Menurut Fauzan, tingginya partisipasi tersebut menunjukkan besarnya semangat mahasiswa untuk terlibat dalam penyelesaian persoalan sosial.
“Di sini, mahasiswa berperan sebagai pemimpin. Mereka mendengarkan, membangun ide-ide, kemudian menjadi pelaksana di lapangan, serta memberikan umpan balik kepada kampus tentang bagaimana peran kampus di masyarakat dapat dibangun dengan baik,” ujar Fauzan kutip Kamis, 30 Juli 2026
Ia menjelaskan, Aksara Mahasiswa mengedepankan pendekatan living lab, yaitu menjadikan masyarakat sebagai ruang belajar bagi mahasiswa. Melalui pendekatan ini, mahasiswa diajak memahami persoalan secara langsung sebelum menyusun solusi yang sesuai dengan kondisi di lapangan.
Fauzan menilai model tersebut mampu memperkuat hubungan antara pendidikan, penelitian, dan pengabdian kepada masyarakat, sekaligus mempercepat pemanfaatan hasil riset perguruan tinggi.
Program ini juga mendorong kolaborasi lintas disiplin. Mahasiswa dari berbagai bidang keilmuan diharapkan bekerja bersama agar solusi yang dihasilkan tidak hanya bersifat teknis, tetapi juga mempertimbangkan aspek sosial, budaya, hingga pemberdayaan masyarakat.
Sebagai bagian dari implementasi program, Kemdiktisaintek menghadirkan skema Aksara Sirkular. Pada 2026, Kota Denpasar ditetapkan sebagai salah satu lokasi prioritas dengan fokus pada pengelolaan sampah melalui penerapan sains, teknologi, inovasi, dan transformasi sosial.
Direktur Penelitian dan Pengabdian kepada Masyarakat Ditjen Risbang Kemdiktisaintek, I Ketut Adnyana, mengatakan mahasiswa memiliki posisi strategis sebagai penggerak perubahan apabila didukung oleh perguruan tinggi dan pendampingan dosen.
“Mahasiswa mempunyai posisi yang sangat terhormat, strategis, dan mulia di tengah masyarakat. Potensi, pemikiran, idealisme, dan energi mahasiswa harus kita manfaatkan untuk membantu memecahkan permasalahan nyata yang dihadapi masyarakat dengan berbasis pada sains, teknologi, dan inovasi yang dihasilkan oleh dosen-dosen di perguruan tinggi,” kata Adnyana.

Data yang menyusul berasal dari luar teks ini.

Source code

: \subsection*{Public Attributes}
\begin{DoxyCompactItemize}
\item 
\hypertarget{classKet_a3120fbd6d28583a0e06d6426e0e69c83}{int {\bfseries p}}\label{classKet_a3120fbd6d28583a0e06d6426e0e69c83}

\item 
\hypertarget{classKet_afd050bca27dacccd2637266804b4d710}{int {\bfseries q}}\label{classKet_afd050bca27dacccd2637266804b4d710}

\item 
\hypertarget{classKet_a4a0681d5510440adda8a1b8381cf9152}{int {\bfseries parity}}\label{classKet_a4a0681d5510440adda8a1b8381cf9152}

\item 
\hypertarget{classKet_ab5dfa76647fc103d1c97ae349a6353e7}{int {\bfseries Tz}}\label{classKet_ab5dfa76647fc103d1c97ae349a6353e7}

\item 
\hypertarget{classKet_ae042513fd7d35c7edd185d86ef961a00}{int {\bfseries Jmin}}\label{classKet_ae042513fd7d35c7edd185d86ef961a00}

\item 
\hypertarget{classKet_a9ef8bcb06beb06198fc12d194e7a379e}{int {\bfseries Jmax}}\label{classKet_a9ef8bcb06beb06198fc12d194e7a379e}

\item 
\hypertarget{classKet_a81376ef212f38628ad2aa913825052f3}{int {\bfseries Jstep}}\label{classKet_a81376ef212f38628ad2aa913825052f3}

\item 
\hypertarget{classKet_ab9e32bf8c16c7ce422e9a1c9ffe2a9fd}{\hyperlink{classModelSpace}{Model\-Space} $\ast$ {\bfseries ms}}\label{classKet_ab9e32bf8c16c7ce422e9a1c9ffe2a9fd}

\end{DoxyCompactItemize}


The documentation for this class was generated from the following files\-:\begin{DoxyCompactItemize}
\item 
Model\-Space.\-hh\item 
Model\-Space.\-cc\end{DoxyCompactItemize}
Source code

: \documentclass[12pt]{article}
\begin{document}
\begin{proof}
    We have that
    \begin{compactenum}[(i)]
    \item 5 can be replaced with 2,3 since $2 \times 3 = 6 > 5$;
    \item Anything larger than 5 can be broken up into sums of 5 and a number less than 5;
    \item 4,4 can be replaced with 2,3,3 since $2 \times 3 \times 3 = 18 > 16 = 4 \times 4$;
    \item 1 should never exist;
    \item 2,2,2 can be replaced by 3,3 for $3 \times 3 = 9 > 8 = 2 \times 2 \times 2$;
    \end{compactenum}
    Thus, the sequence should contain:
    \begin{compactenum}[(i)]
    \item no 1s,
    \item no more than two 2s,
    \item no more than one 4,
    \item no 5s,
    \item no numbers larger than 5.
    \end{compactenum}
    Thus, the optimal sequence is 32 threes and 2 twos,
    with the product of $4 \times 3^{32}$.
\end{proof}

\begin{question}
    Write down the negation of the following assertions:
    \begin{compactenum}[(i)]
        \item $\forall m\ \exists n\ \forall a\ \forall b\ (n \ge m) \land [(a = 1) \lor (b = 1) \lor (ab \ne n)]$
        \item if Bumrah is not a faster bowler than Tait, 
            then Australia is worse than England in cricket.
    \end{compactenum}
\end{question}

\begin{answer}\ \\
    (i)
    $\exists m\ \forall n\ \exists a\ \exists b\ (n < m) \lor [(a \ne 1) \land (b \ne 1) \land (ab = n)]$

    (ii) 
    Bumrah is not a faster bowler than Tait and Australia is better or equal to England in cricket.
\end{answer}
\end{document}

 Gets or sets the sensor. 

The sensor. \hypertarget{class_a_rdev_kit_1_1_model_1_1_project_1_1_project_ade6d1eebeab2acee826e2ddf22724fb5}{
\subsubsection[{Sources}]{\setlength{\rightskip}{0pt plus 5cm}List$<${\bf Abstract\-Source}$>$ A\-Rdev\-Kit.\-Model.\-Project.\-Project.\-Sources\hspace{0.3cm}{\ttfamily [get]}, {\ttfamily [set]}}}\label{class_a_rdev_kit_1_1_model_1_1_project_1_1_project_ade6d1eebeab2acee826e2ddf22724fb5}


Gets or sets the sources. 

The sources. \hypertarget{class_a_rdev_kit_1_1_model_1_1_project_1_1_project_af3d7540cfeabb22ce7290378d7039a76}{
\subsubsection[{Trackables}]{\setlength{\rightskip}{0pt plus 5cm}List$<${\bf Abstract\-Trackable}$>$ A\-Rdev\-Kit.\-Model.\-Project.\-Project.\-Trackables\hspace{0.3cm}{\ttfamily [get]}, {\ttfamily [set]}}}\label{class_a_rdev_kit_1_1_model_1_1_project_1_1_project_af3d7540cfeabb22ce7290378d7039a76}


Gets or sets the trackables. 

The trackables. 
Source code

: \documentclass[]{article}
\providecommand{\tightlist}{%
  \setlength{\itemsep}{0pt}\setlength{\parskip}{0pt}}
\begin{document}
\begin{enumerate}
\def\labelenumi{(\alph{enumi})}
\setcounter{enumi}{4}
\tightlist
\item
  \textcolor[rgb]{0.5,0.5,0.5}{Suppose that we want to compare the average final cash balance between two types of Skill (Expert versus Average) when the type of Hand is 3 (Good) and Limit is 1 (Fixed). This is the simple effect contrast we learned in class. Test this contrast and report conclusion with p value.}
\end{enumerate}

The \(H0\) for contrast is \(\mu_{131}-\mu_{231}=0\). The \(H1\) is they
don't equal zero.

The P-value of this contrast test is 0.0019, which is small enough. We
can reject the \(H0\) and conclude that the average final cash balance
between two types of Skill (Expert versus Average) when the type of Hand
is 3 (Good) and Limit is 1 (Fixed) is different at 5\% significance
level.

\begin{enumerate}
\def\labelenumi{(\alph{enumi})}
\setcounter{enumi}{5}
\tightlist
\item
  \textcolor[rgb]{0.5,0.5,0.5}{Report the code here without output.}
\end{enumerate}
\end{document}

Melalui Aksara Mahasiswa, mahasiswa tidak hanya diminta melaksanakan kegiatan pengabdian, tetapi juga mengidentifikasi persoalan masyarakat untuk kemudian menjadi bahan pengembangan riset di perguruan tinggi. Hasil penelitian tersebut selanjutnya diharapkan kembali diterapkan sebagai solusi bagi masyarakat, sehingga tercipta siklus inovasi yang berkelanjutan.
Rektor Universitas Mahasaraswati Denpasar, I Ketut Sukewati Lanang Putra Perbawa, menilai keberhasilan program tersebut membutuhkan sinergi berbagai pihak. Menurutnya, implementasi kebijakan akan lebih efektif apabila melibatkan perguruan tinggi, pemerintah, masyarakat, dunia pendidikan, dan sektor industri.
Melalui Program Aksara Mahasiswa, Kemdiktisaintek berharap semakin banyak mahasiswa yang mampu mengembangkan kepemimpinan, memperkuat kolaborasi lintas disiplin, serta menghasilkan solusi berbasis riset yang memberikan dampak nyata bagi masyarakat. Program ini juga menjadi bagian dari upaya mewujudkan semangat Diktisaintek Berdampak, yang menempatkan pendidikan tinggi sebagai motor penghasil inovasi untuk pembangunan nasional.